If I read your story right, a manager said you had had enough after 5 plates, not an unjustifiable opinion, especially if this was a family-run place (most of the ones I’ve seen are). Your girlfriend’s response was to lay into the manager for, in essence, ‘not supporting the troops’? If it were my restaurant, I wouldn’t care if you just came back from fighting Commie Terrorists on Mars if a customer treated me or one of my employees that way.

Or that the only time “clean your plate” promotes obesity is when you act like a greedy hog and pile a bunch of shit on your plate you don’t want, rather than just taking a nice, small amount.

The woman’s an idiot. My parents would have killed me if I had done that as a child-but then, when they took me to buffets, they made sure I only took a little bit at a time. Even today I usually will take a small bite-size portion if I just want to see if I like something first. There’s no need to take huge amounts-you can always go back if you want more.

Ah, if it’s the one I’m thinking of, it’s behind Mucky Duck. Great noodle bowls!

How does one justify calling it “all you can eat” if you aren’t allowed to eat all you can eat?

A woman who knows Wendy posted this at 8:36 (as it reads on my browser):

So Wendy’s friend, her husband, and her kids never finish what they take. And that makes it okay? Seems to me they’re part of the problem.

That’s all you can eat! Now go home!

:smiley: (I think I go that from Mad when I was a kid.

Heh, I guess that’s it!

You beat me to it, thanks. Maybe Johnny L.A. has it right, the guy figured “That’s all you can eat, now leave.” :slight_smile:

That’s fine, Wendy’s friend, your kids don’t have to finish everything on their plate…but in that case you don’t let them go back to the buffet.

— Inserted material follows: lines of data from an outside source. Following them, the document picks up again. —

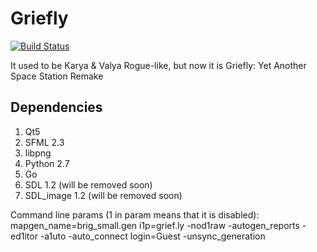 Griefly
===========

[![Build Status](https://travis-ci.org/kremius/karya-valya.svg?branch=master)](https://travis-ci.org/kremius/karya-valya)

It used to be Karya &amp; Valya Rogue-like, but now it is Griefly: Yet Another Space Station Remake

Dependencies
-------------
1. Qt5
2. SFML 2.3
3. libpng
4. Python 2.7
5. Go
6. SDL 1.2 (will be removed soon)
7. SDL_image 1.2 (will be removed soon)

Command line params (1 in param means that it is disabled):
mapgen_name=brig_small.gen i1p=grief.ly -nod1raw -autogen_reports -ed1itor -a1uto -auto_connect login=Guest -unsync_generation
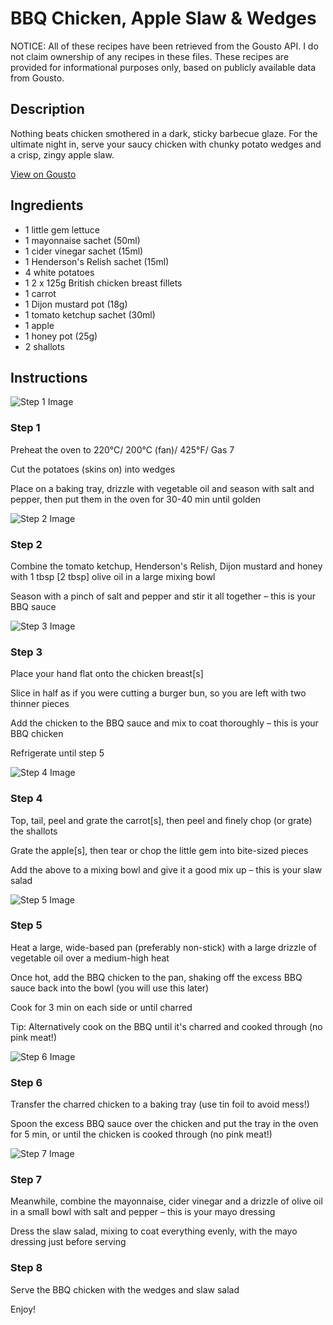 # BBQ Chicken, Apple Slaw & Wedges

NOTICE: All of these recipes have been retrieved from the Gousto API. I do not claim ownership of any recipes in these files. These recipes are provided for informational purposes only, based on publicly available data from Gousto.

## Description

Nothing beats chicken smothered in a dark, sticky barbecue glaze. For the ultimate night in, serve your saucy chicken with chunky potato wedges and a crisp, zingy apple slaw. 

[View on Gousto](https://www.gousto.co.uk/recipes/cookbook/bbq-chicken-apple-slaw-wedges)

## Ingredients

- 1 little gem lettuce
- 1 mayonnaise sachet (50ml)
- 1 cider vinegar sachet (15ml)
- 1 Henderson's Relish sachet (15ml)
- 4 white potatoes
- 1 2 x 125g British chicken breast fillets
- 1 carrot
- 1 Dijon mustard pot (18g)
- 1 tomato ketchup sachet (30ml)
- 1 apple
- 1 honey pot (25g)
- 2 shallots

## Instructions

![Step 1 Image](https://production-media.gousto.co.uk/cms/recipe-step-image/404.step-1-x200.jpg)

### Step 1

Preheat the oven to 220°C/ 200°C (fan)/ 425°F/ Gas 7

Cut the potatoes (skins on) into wedges

Place on a baking tray, drizzle with vegetable oil and season with salt and pepper, then put them in the oven for 30-40 min until golden

![Step 2 Image](https://production-media.gousto.co.uk/cms/recipe-step-image/404.step-2-x200.jpg)

### Step 2

Combine the tomato ketchup, Henderson's Relish, Dijon mustard and honey with 1 tbsp <span class="text-danger">[2 tbsp]</span> olive oil in a large mixing bowl

Season with a pinch of salt and pepper and stir it all together – this is your BBQ sauce

![Step 3 Image](https://production-media.gousto.co.uk/cms/recipe-step-image/404.step-3-x200.jpg)

### Step 3

Place your hand flat onto the chicken breast<span class="text-danger">[s]</span>

Slice in half as if you were cutting a burger bun, so you are left with two thinner pieces

Add the chicken to the BBQ sauce and mix to coat thoroughly – this is your BBQ chicken

Refrigerate until step 5

![Step 4 Image](https://production-media.gousto.co.uk/cms/recipe-step-image/404.step-4-x200.jpg)

### Step 4

Top, tail, peel and grate the carrot<span class="text-danger">[s]</span>, then peel and finely chop (or grate) the shallots

Grate the apple<span class="text-danger">[s]</span>, then tear or chop the little gem into bite-sized pieces

Add the above to a mixing bowl and give it a good mix up – this is your slaw salad

![Step 5 Image](https://production-media.gousto.co.uk/cms/recipe-step-image/404.step-5-x200.jpg)

### Step 5

Heat a large, wide-based pan (preferably non-stick) with a large drizzle of vegetable oil over a medium-high heat

Once hot, add the BBQ chicken to the pan, shaking off the excess BBQ sauce back into the bowl (you will use this later)

Cook for 3 min on each side or until charred

Tip: Alternatively cook on the BBQ until it's charred and cooked through (no pink meat!)

![Step 6 Image](https://production-media.gousto.co.uk/cms/recipe-step-image/404.step-6-x200.jpg)

### Step 6

Transfer the charred chicken to a baking tray (use tin foil to avoid mess!)

Spoon the excess BBQ sauce over the chicken and put the tray in the oven for 5 min, or until the chicken is cooked through (no pink meat!)

![Step 7 Image](https://production-media.gousto.co.uk/cms/recipe-step-image/404.step-7-x200.jpg)

### Step 7

Meanwhile, combine the mayonnaise, cider vinegar and a drizzle of olive oil in a small bowl with salt and pepper – this is your mayo dressing

Dress the slaw salad, mixing to coat everything evenly, with the mayo dressing just before serving

### Step 8

Serve the BBQ chicken with the wedges and slaw salad

Enjoy!

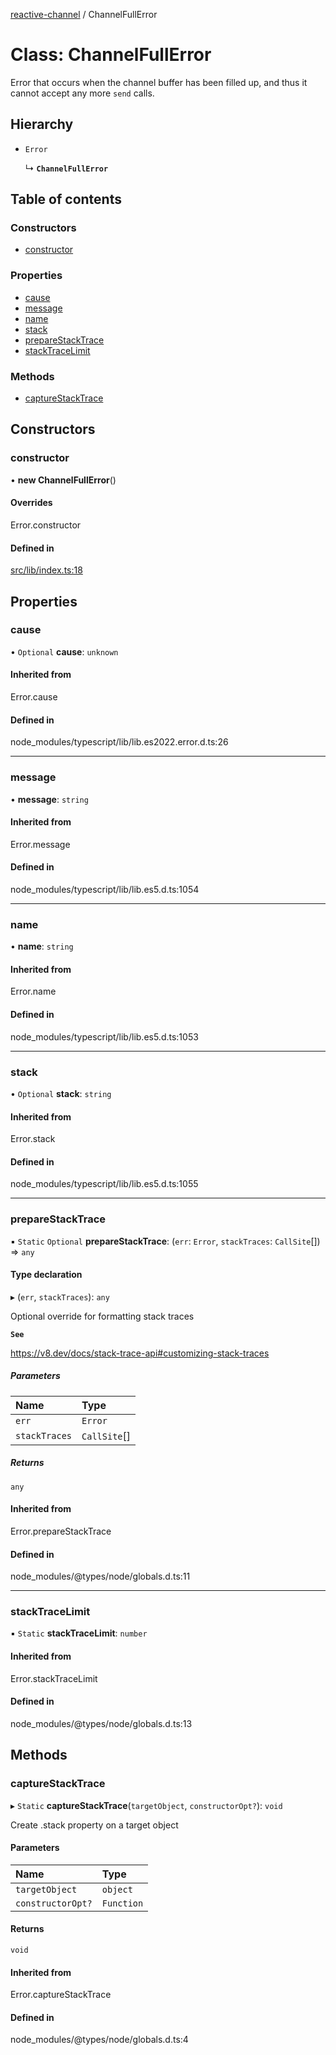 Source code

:[reactive-channel](../README.md) / ChannelFullError

# Class: ChannelFullError

Error that occurs when the channel buffer has been filled up, and thus it cannot
accept any more `send` calls.

## Hierarchy

- `Error`

  ↳ **`ChannelFullError`**

## Table of contents

### Constructors

- [constructor](ChannelFullError.md#constructor)

### Properties

- [cause](ChannelFullError.md#cause)
- [message](ChannelFullError.md#message)
- [name](ChannelFullError.md#name)
- [stack](ChannelFullError.md#stack)
- [prepareStackTrace](ChannelFullError.md#preparestacktrace)
- [stackTraceLimit](ChannelFullError.md#stacktracelimit)

### Methods

- [captureStackTrace](ChannelFullError.md#capturestacktrace)

## Constructors

### constructor

• **new ChannelFullError**()

#### Overrides

Error.constructor

#### Defined in

[src/lib/index.ts:18](https://github.com/cdellacqua/channel.js/blob/main/src/lib/index.ts#L18)

## Properties

### cause

• `Optional` **cause**: `unknown`

#### Inherited from

Error.cause

#### Defined in

node_modules/typescript/lib/lib.es2022.error.d.ts:26

___

### message

• **message**: `string`

#### Inherited from

Error.message

#### Defined in

node_modules/typescript/lib/lib.es5.d.ts:1054

___

### name

• **name**: `string`

#### Inherited from

Error.name

#### Defined in

node_modules/typescript/lib/lib.es5.d.ts:1053

___

### stack

• `Optional` **stack**: `string`

#### Inherited from

Error.stack

#### Defined in

node_modules/typescript/lib/lib.es5.d.ts:1055

___

### prepareStackTrace

▪ `Static` `Optional` **prepareStackTrace**: (`err`: `Error`, `stackTraces`: `CallSite`[]) => `any`

#### Type declaration

▸ (`err`, `stackTraces`): `any`

Optional override for formatting stack traces

**`See`**

https://v8.dev/docs/stack-trace-api#customizing-stack-traces

##### Parameters

| Name | Type |
| :------ | :------ |
| `err` | `Error` |
| `stackTraces` | `CallSite`[] |

##### Returns

`any`

#### Inherited from

Error.prepareStackTrace

#### Defined in

node_modules/@types/node/globals.d.ts:11

___

### stackTraceLimit

▪ `Static` **stackTraceLimit**: `number`

#### Inherited from

Error.stackTraceLimit

#### Defined in

node_modules/@types/node/globals.d.ts:13

## Methods

### captureStackTrace

▸ `Static` **captureStackTrace**(`targetObject`, `constructorOpt?`): `void`

Create .stack property on a target object

#### Parameters

| Name | Type |
| :------ | :------ |
| `targetObject` | `object` |
| `constructorOpt?` | `Function` |

#### Returns

`void`

#### Inherited from

Error.captureStackTrace

#### Defined in

node_modules/@types/node/globals.d.ts:4
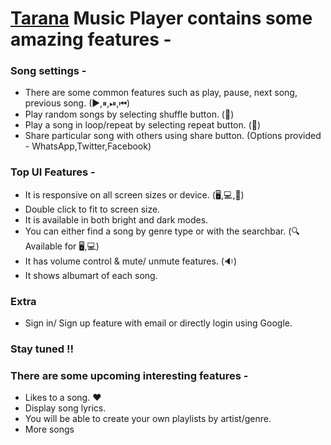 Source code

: # [Tarana](https://singlebucks.blogspot.com/2021/08/music-player.html) Music Player contains some amazing features -

### Song settings -
 
* There are some common features such as play, pause, next song, previous song. (▶,⏸,⏯,⏮)
* Play random songs by selecting shuffle button. (🔀)
* Play a song in loop/repeat by  selecting repeat button. (:repeat:)
* Share particular song with others using share button. (Options provided - WhatsApp,Twitter,Facebook)

### Top UI Features -

* It is responsive on all screen sizes or device. (:desktop_computer:,:computer:,:iphone:)
* Double click to fit to screen size.
* It is available in both bright and dark modes. 
* You can either find a song by genre type or with the searchbar. (:mag: Available for :desktop_computer:,:computer:)
* It has volume control & mute/ unmute features. (:sound:)
* It shows albumart of each song.

### Extra

* Sign in/ Sign up feature with email or directly login using Google. 


### Stay tuned !! 

### There are some upcoming interesting features -


* Likes to a song. :heart:
* Display song lyrics.
* You will be able to create your own playlists by artist/genre.
* More songs 
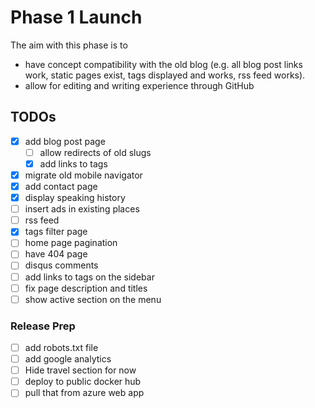 # Phase 1 Launch

The aim with this phase is to

 - have concept compatibility with the old blog (e.g. all blog post links work, static pages exist, tags displayed 
 and works, rss feed works).
 - allow for editing and writing experience through GitHub
 
## TODOs

 - [x] add blog post page
    - [ ] allow redirects of old slugs
    - [x] add links to tags
 - [x] migrate old mobile navigator 
 - [x] add contact page
 - [x] display speaking history
 - [ ] insert ads in existing places
 - [ ] rss feed
 - [x] tags filter page
 - [ ] home page pagination
 - [ ] have 404 page
 - [ ] disqus comments
 - [ ] add links to tags on the sidebar
 - [ ] fix page description and titles
 - [ ] show active section on the menu
 
### Release Prep
 
 - [ ] add robots.txt file
 - [ ] add google analytics
 - [ ] Hide travel section for now
 - [ ] deploy to public docker hub
 - [ ] pull that from azure web app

Because we expect people to conduct themselves with basic human decentcy and respect and don’t want to have to ammend every statement with countless caveats and qualifications when it’s much easier just to throw the assholes out.

Just because we’re all about fighting ignorance here, lemme insert a quick reference to The Master on vomitoriums:
http://www.straightdope.com/columns/021101.html

I’m talking about A.R. Cane simply eating, not the waste of the people in the OP. Or do you feel it’s indecent to actually eat all one can eat, as advertised? It’s disrespectful and assholish too?

If a restaurant is justified in kicking someone out for eating more than the tab pays for, they should refund money to people who eat less. I gotta give the restaurant credit at least for admitting they were wrong.

Friends of mine went to a Buddhist “vegetarian meat” restaurant in Thailand (including fake chicken drumsticks with plastic bones!) and in addition to the cover charge, there was an additional per-gram charge for uneaten food. You were only allowed one plate and no dumping of food. According to them, it really moderated how much they took.